» Exercise requirements:
What lines in the data below mention the string "synthwave"? Copy them out.

» Provided data:
===

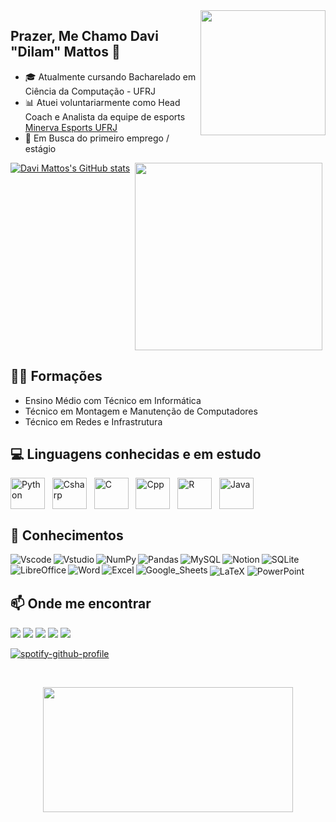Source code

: <img width="200" height="200" src="https://media.tenor.com/mhLPO2VldCkAAAAM/0001.gif" align=right>

## Prazer, Me Chamo Davi "Dilam" Mattos 👋

  - 🎓 Atualmente cursando Bacharelado em Ciência da Computação - UFRJ
  - 📊 Atuei voluntariarmente como Head Coach e Analista da equipe de esports [Minerva Esports UFRJ](https://www.instagram.com/minervaesports/)
  - 🔎 Em Busca do primeiro emprego / estágio


[![Davi Mattos's GitHub stats](https://github-readme-stats.vercel.app/api?username=DaviMattos14&show_icons=true&theme=synthwave)](https://github.com/anuraghazra/github-readme-stats)&nbsp;
<img src="https://github-readme-stats.vercel.app/api/top-langs/?username=DaviMattos14&hide_progress=false&theme=synthwave" width="300" align="top">




## 👨‍🎓 Formações 
  - Ensino Médio com Técnico em Informática
  - Técnico em Montagem e Manutenção de Computadores
  - Técnico em Redes e Infrastrutura 

## 💻 Linguagens conhecidas e em estudo


<img align="center" alt="Python" height="50" width="55" src="https://cdn.jsdelivr.net/gh/devicons/devicon/icons/python/python-original.svg"> &nbsp;
<img align="center" alt="Csharp" height="50" width="55" src="https://cdn.jsdelivr.net/gh/devicons/devicon/icons/csharp/csharp-original.svg"> &nbsp;
<img align="center" alt="C" height="50" width="55" src="https://cdn.jsdelivr.net/gh/devicons/devicon/icons/c/c-original.svg"> &nbsp;
<img align="center" alt="Cpp" height="50" width="55" src="https://cdn.jsdelivr.net/gh/devicons/devicon/icons/cplusplus/cplusplus-original.svg"> &nbsp;
<img align="center" alt="R" height="50" width="55" src="https://cdn.jsdelivr.net/gh/devicons/devicon/icons/r/r-original.svg"> &nbsp;
<img align="center" alt="Java" height="50" width="55" src="https://cdn.jsdelivr.net/gh/devicons/devicon/icons/java/java-original-wordmark.svg">

## 🧠 Conhecimentos

<img align="left" alt="Vscode" src="https://img.shields.io/badge/VSCode-0078D4?style=for-the-badge&logo=visual%20studio%20code&logoColor=white">
<img align="left" alt="Vstudio" src="https://img.shields.io/badge/Visual_Studio-5C2D91?style=for-the-badge&logo=visual%20studio&logoColor=white">
<img align="left" alt="NumPy" src="https://img.shields.io/badge/Numpy-777BB4?style=for-the-badge&logo=numpy&logoColor=white">
<img align="left" alt="Pandas" src="https://img.shields.io/badge/Pandas-2C2D72?style=for-the-badge&logo=pandas&logoColor=white">
<img align="left" alt="MySQL" src="https://img.shields.io/badge/MySQL-005C84?style=for-the-badge&logo=mysql&logoColor=white"> 
<img align="center" alt="SQLite" src="https://img.shields.io/badge/SQLite-07405E?style=for-the-badge&logo=sqlite&logoColor=white">

<img align="left" alt="Notion" src="https://img.shields.io/badge/Notion-000000?style=for-the-badge&logo=notion&logoColor=white">
<img align="center" alt="LaTeX" src="https://img.shields.io/badge/LaTeX-47A141?style=for-the-badge&logo=LaTeX&logoColor=white">

<img align="left" alt="LibreOffice" src="https://img.shields.io/badge/LibreOffice-18A303?style=for-the-badge&logo=LibreOffice&logoColor=white">
<img align="left" alt="Word" src="https://img.shields.io/badge/Microsoft_Word-2B579A?style=for-the-badge&logo=microsoft-word&logoColor=white">
<img align="center" alt="PowerPoint" src="https://img.shields.io/badge/Microsoft_PowerPoint-B7472A?style=for-the-badge&logo=microsoft-powerpoint&logoColor=white">
<img align="left" alt="Excel" src="https://img.shields.io/badge/Microsoft_Excel-217346?style=for-the-badge&logo=microsoft-excel&logoColor=white">
<img align="left" alt="Google_Sheets" src="https://img.shields.io/badge/Google%20Sheets-34A853?style=for-the-badge&logo=google-sheets&logoColor=white"> &nbsp;

## 📫 Onde me encontrar

<div> 
  
  <a href="https://t.me/mattos_14" target="_blank"><img src="https://img.shields.io/badge/Telegram-2CA5E0?style=for-the-badge&logo=telegram&logoColor=white" target="_blank"></a>
  <a href="https://www.linkedin.com/in/davismattos14/" target="_blank"><img src="https://img.shields.io/badge/-LinkedIn-%230077B5?style=for-the-badge&logo=linkedin&logoColor=white" target="_blank"></a>
  <a href="https://discord.gg/UVhj6Gv" target="_blank"><img src="https://img.shields.io/badge/Discord-7289DA?style=for-the-badge&logo=discord&logoColor=white" target="_blank"></a> 
  <a href = "mailto:contato.davimattos14@gmail.com"><img src="https://img.shields.io/badge/Gmail-D14836?style=for-the-badge&logo=gmail&logoColor=white" target="_blank"></a> 
  <a href="https://twitter.com/D1lam" target="_blank"><img src="https://img.shields.io/badge/Twitter-1DA1F2?style=for-the-badge&logo=twitter&logoColor=white" target="_blank"></a>
</div>

[![spotify-github-profile](https://spotify-github-profile.vercel.app/api/view?uid=12156916639&cover_image=true&theme=natemoo-re&show_offline=false&background_color=121212&interchange=false&bar_color=53b14f&bar_color_cover=false)](https://spotify-github-profile.vercel.app/api/view?uid=12156916639&redirect=true)

&nbsp; <div align="center">
  <img width="400" height="200" src="https://media.tenor.com/kGcYEHb08sAAAAAC/netero-hunter-x-hunter.gif">
</div>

===

» Response area:
[![Davi Mattos's GitHub stats](https://github-readme-stats.vercel.app/api?username=DaviMattos14&show_icons=true&theme=synthwave)](https://github.com/anuraghazra/github-readme-stats)&nbsp;
<img src="https://github-readme-stats.vercel.app/api/top-langs/?username=DaviMattos14&hide_progress=false&theme=synthwave" width="300" align="top">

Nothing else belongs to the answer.